**Data provided**
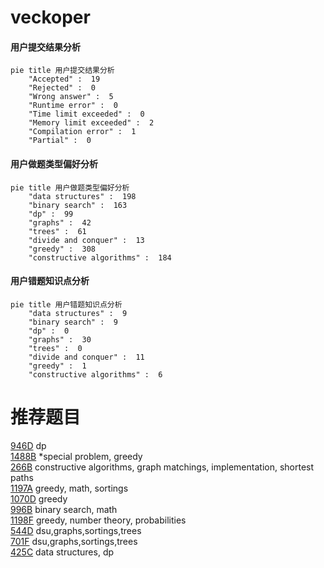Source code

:# veckoper

<!-- tabs:start -->



#### **用户提交结果分析**

```mermaid
pie title 用户提交结果分析
    "Accepted" :  19
    "Rejected" :  0
    "Wrong answer" :  5
    "Runtime error" :  0
    "Time limit exceeded" :  0
    "Memory limit exceeded" :  2
    "Compilation error" :  1
    "Partial" :  0
```

#### **用户做题类型偏好分析**

```mermaid
pie title 用户做题类型偏好分析
    "data structures" :  198
    "binary search" :  163
    "dp" :  99
    "graphs" :  42
    "trees" :  61
    "divide and conquer" :  13
    "greedy" :  308
    "constructive algorithms" :  184
```
#### **用户错题知识点分析**

```mermaid
pie title 用户错题知识点分析
    "data structures" :  9
    "binary search" :  9
    "dp" :  0
    "graphs" :  30
    "trees" :  0
    "divide and conquer" :  11
    "greedy" :  1
    "constructive algorithms" :  6
```



<!-- tabs:end -->
# 推荐题目
[946D](https://codeforces.com/contest/946/problem/D)		dp		  
[1488B](https://codeforces.com/contest/1488/problem/B)		*special problem,
                        greedy		  
[266B](https://codeforces.com/contest/266/problem/B)		constructive algorithms,
                        graph matchings,
                        implementation,
                        shortest paths		  
[1197A](https://codeforces.com/contest/1197/problem/A)		greedy,
                        math,
                        sortings		  
[1070D](https://codeforces.com/contest/1070/problem/D)		greedy		  
[996B](https://codeforces.com/contest/996/problem/B)		binary search,
                        math		  
[1198F](https://codeforces.com/contest/1198/problem/F)		greedy,
                        number theory,
                        probabilities		  
[544D](https://codeforces.com/contest/544/problem/D)		dsu,graphs,sortings,trees		  
[701F](https://codeforces.com/contest/701/problem/F)		dsu,graphs,sortings,trees		  
[425C](https://codeforces.com/contest/425/problem/C)		data structures,
                        dp		  
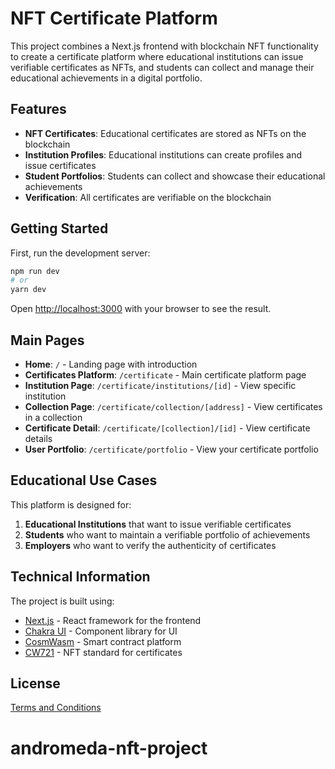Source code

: # NFT Certificate Platform

This project combines a Next.js frontend with blockchain NFT functionality to create a certificate platform where educational institutions can issue verifiable certificates as NFTs, and students can collect and manage their educational achievements in a digital portfolio.

## Features

- **NFT Certificates**: Educational certificates are stored as NFTs on the blockchain
- **Institution Profiles**: Educational institutions can create profiles and issue certificates
- **Student Portfolios**: Students can collect and showcase their educational achievements
- **Verification**: All certificates are verifiable on the blockchain

## Getting Started

First, run the development server:

```bash
npm run dev
# or
yarn dev
```

Open [http://localhost:3000](http://localhost:3000) with your browser to see the result.

## Main Pages

- **Home**: `/` - Landing page with introduction
- **Certificates Platform**: `/certificate` - Main certificate platform page
- **Institution Page**: `/certificate/institutions/[id]` - View specific institution
- **Collection Page**: `/certificate/collection/[address]` - View certificates in a collection
- **Certificate Detail**: `/certificate/[collection]/[id]` - View certificate details
- **User Portfolio**: `/certificate/portfolio` - View your certificate portfolio

## Educational Use Cases

This platform is designed for:

1. **Educational Institutions** that want to issue verifiable certificates
2. **Students** who want to maintain a verifiable portfolio of achievements
3. **Employers** who want to verify the authenticity of certificates

## Technical Information

The project is built using:

- [Next.js](https://nextjs.org/) - React framework for the frontend
- [Chakra UI](https://chakra-ui.com/) - Component library for UI
- [CosmWasm](https://cosmwasm.com/) - Smart contract platform
- [CW721](https://github.com/CosmWasm/cw-nfts) - NFT standard for certificates

## License

[Terms and Conditions](https://github.com/andromedaprotocol/andromeda-core/blob/development/LICENSE/LICENSE.md)

# andromeda-nft-project
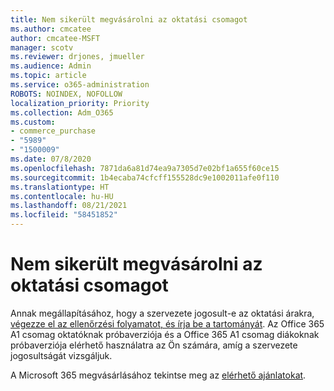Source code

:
```yaml
---
title: Nem sikerült megvásárolni az oktatási csomagot
ms.author: cmcatee
author: cmcatee-MSFT
manager: scotv
ms.reviewer: drjones, jmueller
ms.audience: Admin
ms.topic: article
ms.service: o365-administration
ROBOTS: NOINDEX, NOFOLLOW
localization_priority: Priority
ms.collection: Adm_O365
ms.custom:
- commerce_purchase
- "5989"
- "1500009"
ms.date: 07/8/2020
ms.openlocfilehash: 7871da6a81d74ea9a7305d7e02bf1a655f60ce15
ms.sourcegitcommit: 1b4ecaba74cfcff155528dc9e1002011afe0f110
ms.translationtype: HT
ms.contentlocale: hu-HU
ms.lasthandoff: 08/21/2021
ms.locfileid: "58451852"
---
```

# <a name="unable-to-purchase-edu-offer"></a>Nem sikerült megvásárolni az oktatási csomagot

Annak megállapításához, hogy a szervezete jogosult-e az oktatási árakra, [végezze el az ellenőrzési folyamatot, és írja be a tartományát](https://admin.microsoft.com/Adminportal#/Domains/SOWizard). Az Office 365 A1 csomag oktatóknak próbaverziója és a Office 365 A1 csomag diákoknak próbaverziója elérhető használatra az Ön számára, amíg a szervezete jogosultságát vizsgáljuk.

A Microsoft 365 megvásárlásához tekintse meg az [elérhető ajánlatokat](https://go.microsoft.com/fwlink/p/?linkid=868433).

**Exercise instructions**
Please return only the lines from the top of the data through the line with "This project combines", exactly as written, and drop every picture.

**Task result**
Source code

:# veckoper

<!-- tabs:start -->



#### **用户提交结果分析**

```mermaid
pie title 用户提交结果分析
    "Accepted" :  19
    "Rejected" :  0
    "Wrong answer" :  5
    "Runtime error" :  0
    "Time limit exceeded" :  0
    "Memory limit exceeded" :  2
    "Compilation error" :  1
    "Partial" :  0
```

#### **用户做题类型偏好分析**

```mermaid
pie title 用户做题类型偏好分析
    "data structures" :  198
    "binary search" :  163
    "dp" :  99
    "graphs" :  42
    "trees" :  61
    "divide and conquer" :  13
    "greedy" :  308
    "constructive algorithms" :  184
```
#### **用户错题知识点分析**

```mermaid
pie title 用户错题知识点分析
    "data structures" :  9
    "binary search" :  9
    "dp" :  0
    "graphs" :  30
    "trees" :  0
    "divide and conquer" :  11
    "greedy" :  1
    "constructive algorithms" :  6
```



<!-- tabs:end -->
# 推荐题目
[946D](https://codeforces.com/contest/946/problem/D)		dp		  
[1488B](https://codeforces.com/contest/1488/problem/B)		*special problem,
                        greedy		  
[266B](https://codeforces.com/contest/266/problem/B)		constructive algorithms,
                        graph matchings,
                        implementation,
                        shortest paths		  
[1197A](https://codeforces.com/contest/1197/problem/A)		greedy,
                        math,
                        sortings		  
[1070D](https://codeforces.com/contest/1070/problem/D)		greedy		  
[996B](https://codeforces.com/contest/996/problem/B)		binary search,
                        math		  
[1198F](https://codeforces.com/contest/1198/problem/F)		greedy,
                        number theory,
                        probabilities		  
[544D](https://codeforces.com/contest/544/problem/D)		dsu,graphs,sortings,trees		  
[701F](https://codeforces.com/contest/701/problem/F)		dsu,graphs,sortings,trees		  
[425C](https://codeforces.com/contest/425/problem/C)		data structures,
                        dp		  
Source code

: # NFT Certificate Platform

This project combines a Next.js frontend with blockchain NFT functionality to create a certificate platform where educational institutions can issue verifiable certificates as NFTs, and students can collect and manage their educational achievements in a digital portfolio.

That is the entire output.